TRIVANDRUM: Deepening the diplomatic tussle between India and Italy over the trial of two Italian marines charged with the murder of two Indian fishermen off the Kerala coast in February last year, the government of India has issued alerts in airports and ports against Italian Ambassador Daniele Mancini leaving the country.
The alert was issued by the home ministry in the light of the supreme court directive to the Italian envoy not to leave the country without orders.Manicini had given an undertaking in the apex court to return the marines, allowed to go to their country on February 18 for voting in the national elections.A division bench headed by Chief Justice Altamas Kabeer had on Wednesday restrained the ambassador from leaving the country when the attorney-general informed the court about Italy’s decision not to return the marines. The court has asked Mancini to appear before the court on March 18 and explain the position.
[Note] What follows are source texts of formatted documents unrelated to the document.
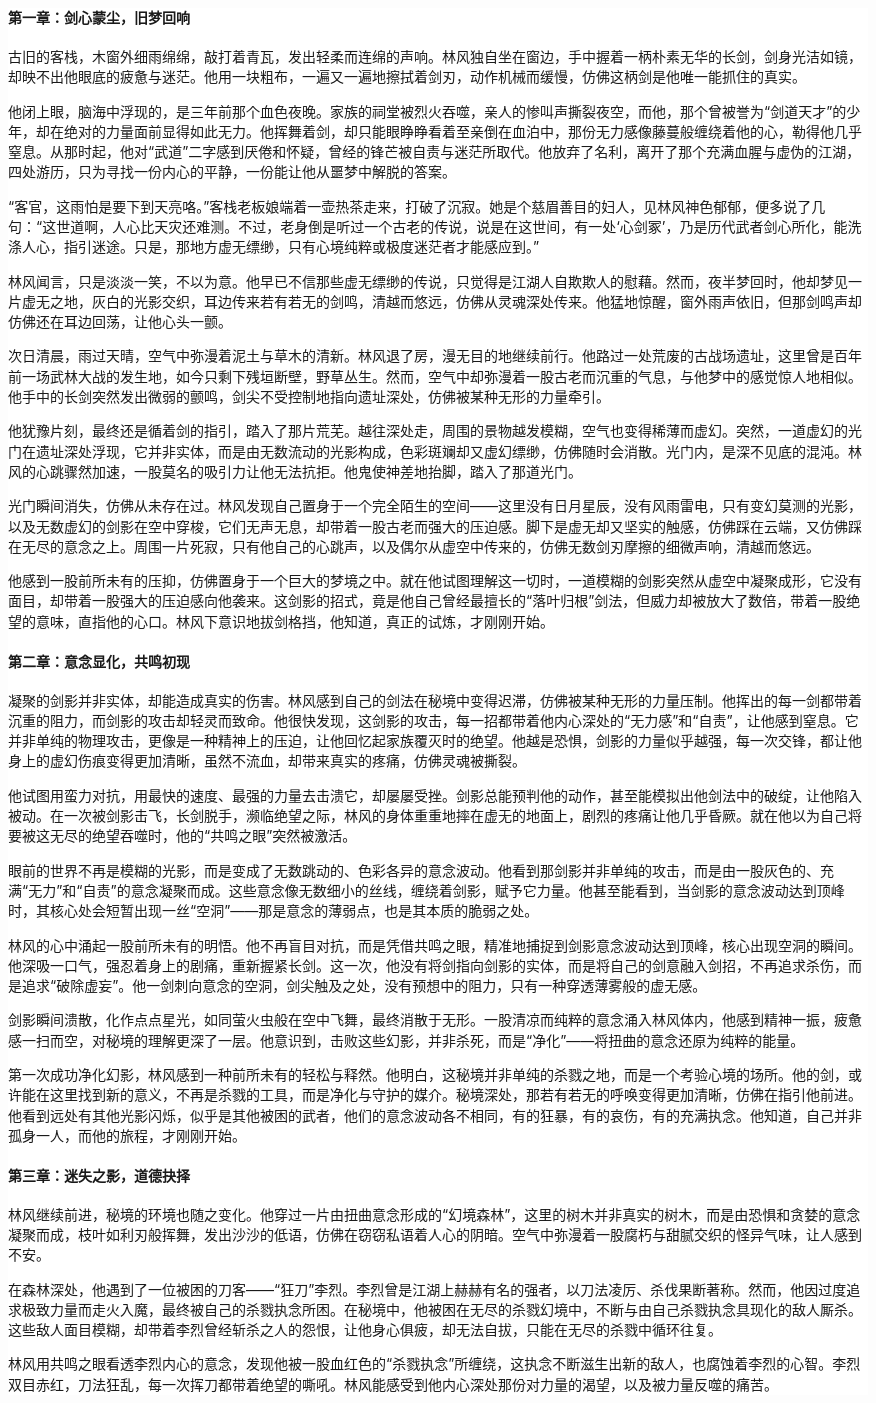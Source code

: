 #### 第一章：剑心蒙尘，旧梦回响

古旧的客栈，木窗外细雨绵绵，敲打着青瓦，发出轻柔而连绵的声响。林风独自坐在窗边，手中握着一柄朴素无华的长剑，剑身光洁如镜，却映不出他眼底的疲惫与迷茫。他用一块粗布，一遍又一遍地擦拭着剑刃，动作机械而缓慢，仿佛这柄剑是他唯一能抓住的真实。

他闭上眼，脑海中浮现的，是三年前那个血色夜晚。家族的祠堂被烈火吞噬，亲人的惨叫声撕裂夜空，而他，那个曾被誉为“剑道天才”的少年，却在绝对的力量面前显得如此无力。他挥舞着剑，却只能眼睁睁看着至亲倒在血泊中，那份无力感像藤蔓般缠绕着他的心，勒得他几乎窒息。从那时起，他对“武道”二字感到厌倦和怀疑，曾经的锋芒被自责与迷茫所取代。他放弃了名利，离开了那个充满血腥与虚伪的江湖，四处游历，只为寻找一份内心的平静，一份能让他从噩梦中解脱的答案。

“客官，这雨怕是要下到天亮咯。”客栈老板娘端着一壶热茶走来，打破了沉寂。她是个慈眉善目的妇人，见林风神色郁郁，便多说了几句：“这世道啊，人心比天灾还难测。不过，老身倒是听过一个古老的传说，说是在这世间，有一处‘心剑冢’，乃是历代武者剑心所化，能洗涤人心，指引迷途。只是，那地方虚无缥缈，只有心境纯粹或极度迷茫者才能感应到。”

林风闻言，只是淡淡一笑，不以为意。他早已不信那些虚无缥缈的传说，只觉得是江湖人自欺欺人的慰藉。然而，夜半梦回时，他却梦见一片虚无之地，灰白的光影交织，耳边传来若有若无的剑鸣，清越而悠远，仿佛从灵魂深处传来。他猛地惊醒，窗外雨声依旧，但那剑鸣声却仿佛还在耳边回荡，让他心头一颤。

次日清晨，雨过天晴，空气中弥漫着泥土与草木的清新。林风退了房，漫无目的地继续前行。他路过一处荒废的古战场遗址，这里曾是百年前一场武林大战的发生地，如今只剩下残垣断壁，野草丛生。然而，空气中却弥漫着一股古老而沉重的气息，与他梦中的感觉惊人地相似。他手中的长剑突然发出微弱的颤鸣，剑尖不受控制地指向遗址深处，仿佛被某种无形的力量牵引。

他犹豫片刻，最终还是循着剑的指引，踏入了那片荒芜。越往深处走，周围的景物越发模糊，空气也变得稀薄而虚幻。突然，一道虚幻的光门在遗址深处浮现，它并非实体，而是由无数流动的光影构成，色彩斑斓却又虚幻缥缈，仿佛随时会消散。光门内，是深不见底的混沌。林风的心跳骤然加速，一股莫名的吸引力让他无法抗拒。他鬼使神差地抬脚，踏入了那道光门。

光门瞬间消失，仿佛从未存在过。林风发现自己置身于一个完全陌生的空间——这里没有日月星辰，没有风雨雷电，只有变幻莫测的光影，以及无数虚幻的剑影在空中穿梭，它们无声无息，却带着一股古老而强大的压迫感。脚下是虚无却又坚实的触感，仿佛踩在云端，又仿佛踩在无尽的意念之上。周围一片死寂，只有他自己的心跳声，以及偶尔从虚空中传来的，仿佛无数剑刃摩擦的细微声响，清越而悠远。

他感到一股前所未有的压抑，仿佛置身于一个巨大的梦境之中。就在他试图理解这一切时，一道模糊的剑影突然从虚空中凝聚成形，它没有面目，却带着一股强大的压迫感向他袭来。这剑影的招式，竟是他自己曾经最擅长的“落叶归根”剑法，但威力却被放大了数倍，带着一股绝望的意味，直指他的心口。林风下意识地拔剑格挡，他知道，真正的试炼，才刚刚开始。

#### 第二章：意念显化，共鸣初现

凝聚的剑影并非实体，却能造成真实的伤害。林风感到自己的剑法在秘境中变得迟滞，仿佛被某种无形的力量压制。他挥出的每一剑都带着沉重的阻力，而剑影的攻击却轻灵而致命。他很快发现，这剑影的攻击，每一招都带着他内心深处的“无力感”和“自责”，让他感到窒息。它并非单纯的物理攻击，更像是一种精神上的压迫，让他回忆起家族覆灭时的绝望。他越是恐惧，剑影的力量似乎越强，每一次交锋，都让他身上的虚幻伤痕变得更加清晰，虽然不流血，却带来真实的疼痛，仿佛灵魂被撕裂。

他试图用蛮力对抗，用最快的速度、最强的力量去击溃它，却屡屡受挫。剑影总能预判他的动作，甚至能模拟出他剑法中的破绽，让他陷入被动。在一次被剑影击飞，长剑脱手，濒临绝望之际，林风的身体重重地摔在虚无的地面上，剧烈的疼痛让他几乎昏厥。就在他以为自己将要被这无尽的绝望吞噬时，他的“共鸣之眼”突然被激活。

眼前的世界不再是模糊的光影，而是变成了无数跳动的、色彩各异的意念波动。他看到那剑影并非单纯的攻击，而是由一股灰色的、充满“无力”和“自责”的意念凝聚而成。这些意念像无数细小的丝线，缠绕着剑影，赋予它力量。他甚至能看到，当剑影的意念波动达到顶峰时，其核心处会短暂出现一丝“空洞”——那是意念的薄弱点，也是其本质的脆弱之处。

林风的心中涌起一股前所未有的明悟。他不再盲目对抗，而是凭借共鸣之眼，精准地捕捉到剑影意念波动达到顶峰，核心出现空洞的瞬间。他深吸一口气，强忍着身上的剧痛，重新握紧长剑。这一次，他没有将剑指向剑影的实体，而是将自己的剑意融入剑招，不再追求杀伤，而是追求“破除虚妄”。他一剑刺向意念的空洞，剑尖触及之处，没有预想中的阻力，只有一种穿透薄雾般的虚无感。

剑影瞬间溃散，化作点点星光，如同萤火虫般在空中飞舞，最终消散于无形。一股清凉而纯粹的意念涌入林风体内，他感到精神一振，疲惫感一扫而空，对秘境的理解更深了一层。他意识到，击败这些幻影，并非杀死，而是“净化”——将扭曲的意念还原为纯粹的能量。

第一次成功净化幻影，林风感到一种前所未有的轻松与释然。他明白，这秘境并非单纯的杀戮之地，而是一个考验心境的场所。他的剑，或许能在这里找到新的意义，不再是杀戮的工具，而是净化与守护的媒介。秘境深处，那若有若无的呼唤变得更加清晰，仿佛在指引他前进。他看到远处有其他光影闪烁，似乎是其他被困的武者，他们的意念波动各不相同，有的狂暴，有的哀伤，有的充满执念。他知道，自己并非孤身一人，而他的旅程，才刚刚开始。

#### 第三章：迷失之影，道德抉择

林风继续前进，秘境的环境也随之变化。他穿过一片由扭曲意念形成的“幻境森林”，这里的树木并非真实的树木，而是由恐惧和贪婪的意念凝聚而成，枝叶如利刃般挥舞，发出沙沙的低语，仿佛在窃窃私语着人心的阴暗。空气中弥漫着一股腐朽与甜腻交织的怪异气味，让人感到不安。

在森林深处，他遇到了一位被困的刀客——“狂刀”李烈。李烈曾是江湖上赫赫有名的强者，以刀法凌厉、杀伐果断著称。然而，他因过度追求极致力量而走火入魔，最终被自己的杀戮执念所困。在秘境中，他被困在无尽的杀戮幻境中，不断与由自己杀戮执念具现化的敌人厮杀。这些敌人面目模糊，却带着李烈曾经斩杀之人的怨恨，让他身心俱疲，却无法自拔，只能在无尽的杀戮中循环往复。

林风用共鸣之眼看透李烈内心的意念，发现他被一股血红色的“杀戮执念”所缠绕，这执念不断滋生出新的敌人，也腐蚀着李烈的心智。李烈双目赤红，刀法狂乱，每一次挥刀都带着绝望的嘶吼。林风能感受到他内心深处那份对力量的渴望，以及被力量反噬的痛苦。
External Affairs Minister Salman Khursid said the government would fully comply with the apex court order as long as the marines did not return to the country and face the trial. He told reporters outside the parliament on Friday that all agencies of the government were obliged to implement the court order.Khursid said that the next course of the action will be known after the Supreme Court takes up the case on Monday.
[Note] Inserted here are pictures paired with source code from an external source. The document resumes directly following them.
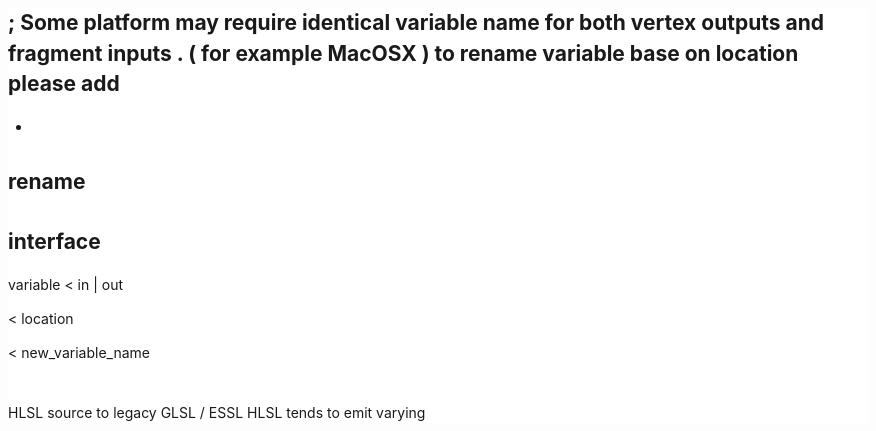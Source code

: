 ;
Some
platform
may
require
identical
variable
name
for
both
vertex
outputs
and
fragment
inputs
.
(
for
example
MacOSX
)
to
rename
variable
base
on
location
please
add
-
-
rename
-
interface
-
variable
<
in
|
out
>
<
location
>
<
new_variable_name
>
#
#
#
#
HLSL
source
to
legacy
GLSL
/
ESSL
HLSL
tends
to
emit
varying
The government has asked newly appointed Indian Ambassador to Italy Basant Kumar Gupta not to assume charge. Gupta, who was scheduled to leave for Rome on Friday, has been asked to stay back. Italy sought to assuage the feelings of the people by offering facilities for the education of the children of the two fishermen shot dead by the marines mistaking them to be pirates in Italy.The Italian government had earlier offered Rs10 million each to the family of Jelastine and Ajesh Binki, the two deceased fishermen.
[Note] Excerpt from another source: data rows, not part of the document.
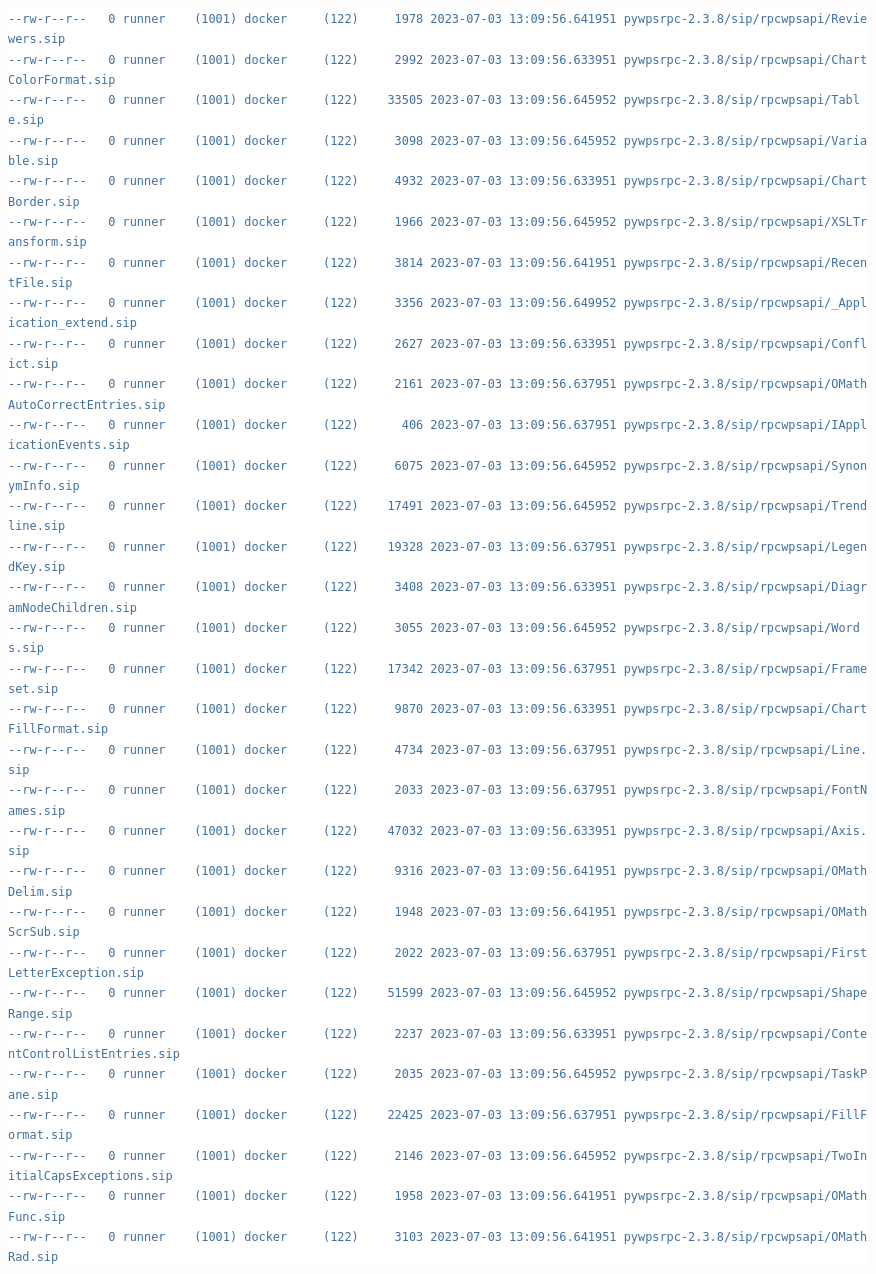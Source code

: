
 ```diff
--rw-r--r--   0 runner    (1001) docker     (122)     1978 2023-07-03 13:09:56.641951 pywpsrpc-2.3.8/sip/rpcwpsapi/Reviewers.sip
--rw-r--r--   0 runner    (1001) docker     (122)     2992 2023-07-03 13:09:56.633951 pywpsrpc-2.3.8/sip/rpcwpsapi/ChartColorFormat.sip
--rw-r--r--   0 runner    (1001) docker     (122)    33505 2023-07-03 13:09:56.645952 pywpsrpc-2.3.8/sip/rpcwpsapi/Table.sip
--rw-r--r--   0 runner    (1001) docker     (122)     3098 2023-07-03 13:09:56.645952 pywpsrpc-2.3.8/sip/rpcwpsapi/Variable.sip
--rw-r--r--   0 runner    (1001) docker     (122)     4932 2023-07-03 13:09:56.633951 pywpsrpc-2.3.8/sip/rpcwpsapi/ChartBorder.sip
--rw-r--r--   0 runner    (1001) docker     (122)     1966 2023-07-03 13:09:56.645952 pywpsrpc-2.3.8/sip/rpcwpsapi/XSLTransform.sip
--rw-r--r--   0 runner    (1001) docker     (122)     3814 2023-07-03 13:09:56.641951 pywpsrpc-2.3.8/sip/rpcwpsapi/RecentFile.sip
--rw-r--r--   0 runner    (1001) docker     (122)     3356 2023-07-03 13:09:56.649952 pywpsrpc-2.3.8/sip/rpcwpsapi/_Application_extend.sip
--rw-r--r--   0 runner    (1001) docker     (122)     2627 2023-07-03 13:09:56.633951 pywpsrpc-2.3.8/sip/rpcwpsapi/Conflict.sip
--rw-r--r--   0 runner    (1001) docker     (122)     2161 2023-07-03 13:09:56.637951 pywpsrpc-2.3.8/sip/rpcwpsapi/OMathAutoCorrectEntries.sip
--rw-r--r--   0 runner    (1001) docker     (122)      406 2023-07-03 13:09:56.637951 pywpsrpc-2.3.8/sip/rpcwpsapi/IApplicationEvents.sip
--rw-r--r--   0 runner    (1001) docker     (122)     6075 2023-07-03 13:09:56.645952 pywpsrpc-2.3.8/sip/rpcwpsapi/SynonymInfo.sip
--rw-r--r--   0 runner    (1001) docker     (122)    17491 2023-07-03 13:09:56.645952 pywpsrpc-2.3.8/sip/rpcwpsapi/Trendline.sip
--rw-r--r--   0 runner    (1001) docker     (122)    19328 2023-07-03 13:09:56.637951 pywpsrpc-2.3.8/sip/rpcwpsapi/LegendKey.sip
--rw-r--r--   0 runner    (1001) docker     (122)     3408 2023-07-03 13:09:56.633951 pywpsrpc-2.3.8/sip/rpcwpsapi/DiagramNodeChildren.sip
--rw-r--r--   0 runner    (1001) docker     (122)     3055 2023-07-03 13:09:56.645952 pywpsrpc-2.3.8/sip/rpcwpsapi/Words.sip
--rw-r--r--   0 runner    (1001) docker     (122)    17342 2023-07-03 13:09:56.637951 pywpsrpc-2.3.8/sip/rpcwpsapi/Frameset.sip
--rw-r--r--   0 runner    (1001) docker     (122)     9870 2023-07-03 13:09:56.633951 pywpsrpc-2.3.8/sip/rpcwpsapi/ChartFillFormat.sip
--rw-r--r--   0 runner    (1001) docker     (122)     4734 2023-07-03 13:09:56.637951 pywpsrpc-2.3.8/sip/rpcwpsapi/Line.sip
--rw-r--r--   0 runner    (1001) docker     (122)     2033 2023-07-03 13:09:56.637951 pywpsrpc-2.3.8/sip/rpcwpsapi/FontNames.sip
--rw-r--r--   0 runner    (1001) docker     (122)    47032 2023-07-03 13:09:56.633951 pywpsrpc-2.3.8/sip/rpcwpsapi/Axis.sip
--rw-r--r--   0 runner    (1001) docker     (122)     9316 2023-07-03 13:09:56.641951 pywpsrpc-2.3.8/sip/rpcwpsapi/OMathDelim.sip
--rw-r--r--   0 runner    (1001) docker     (122)     1948 2023-07-03 13:09:56.641951 pywpsrpc-2.3.8/sip/rpcwpsapi/OMathScrSub.sip
--rw-r--r--   0 runner    (1001) docker     (122)     2022 2023-07-03 13:09:56.637951 pywpsrpc-2.3.8/sip/rpcwpsapi/FirstLetterException.sip
--rw-r--r--   0 runner    (1001) docker     (122)    51599 2023-07-03 13:09:56.645952 pywpsrpc-2.3.8/sip/rpcwpsapi/ShapeRange.sip
--rw-r--r--   0 runner    (1001) docker     (122)     2237 2023-07-03 13:09:56.633951 pywpsrpc-2.3.8/sip/rpcwpsapi/ContentControlListEntries.sip
--rw-r--r--   0 runner    (1001) docker     (122)     2035 2023-07-03 13:09:56.645952 pywpsrpc-2.3.8/sip/rpcwpsapi/TaskPane.sip
--rw-r--r--   0 runner    (1001) docker     (122)    22425 2023-07-03 13:09:56.637951 pywpsrpc-2.3.8/sip/rpcwpsapi/FillFormat.sip
--rw-r--r--   0 runner    (1001) docker     (122)     2146 2023-07-03 13:09:56.645952 pywpsrpc-2.3.8/sip/rpcwpsapi/TwoInitialCapsExceptions.sip
--rw-r--r--   0 runner    (1001) docker     (122)     1958 2023-07-03 13:09:56.641951 pywpsrpc-2.3.8/sip/rpcwpsapi/OMathFunc.sip
--rw-r--r--   0 runner    (1001) docker     (122)     3103 2023-07-03 13:09:56.641951 pywpsrpc-2.3.8/sip/rpcwpsapi/OMathRad.sip
```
The Kerala police had registered a case of murder against the marines and begun the process in the Quilon district. However, on a petition challenging the jurisdiction of the country in prosecuting the marines, the Supreme Court ruled that the state had no power to try the case and asked the federal government to set up a special court for the trial.Italy argued that the shooting had taken place in international waters, where Indian laws were not applicable.
Meanwhile, Kerala Chief Minister Oommen Chandy on Friday asserted that state would make all efforts to bring back the two Italian marines to face trail in the fishermen killing case. The Congress-led United Democratic Front Government in the state had conveyed its “strong protest” to the Centre against the Italian Government’s decision not to return the marines to India, he told reporters here.Kerala’s stand was that the marines charged with shooting to death two fishermen from the state in February last year should stand trial in India under Indian law, added Chandy, who had on Thursday took up the issue with Prime Minister Manmohan Singh in Delhi.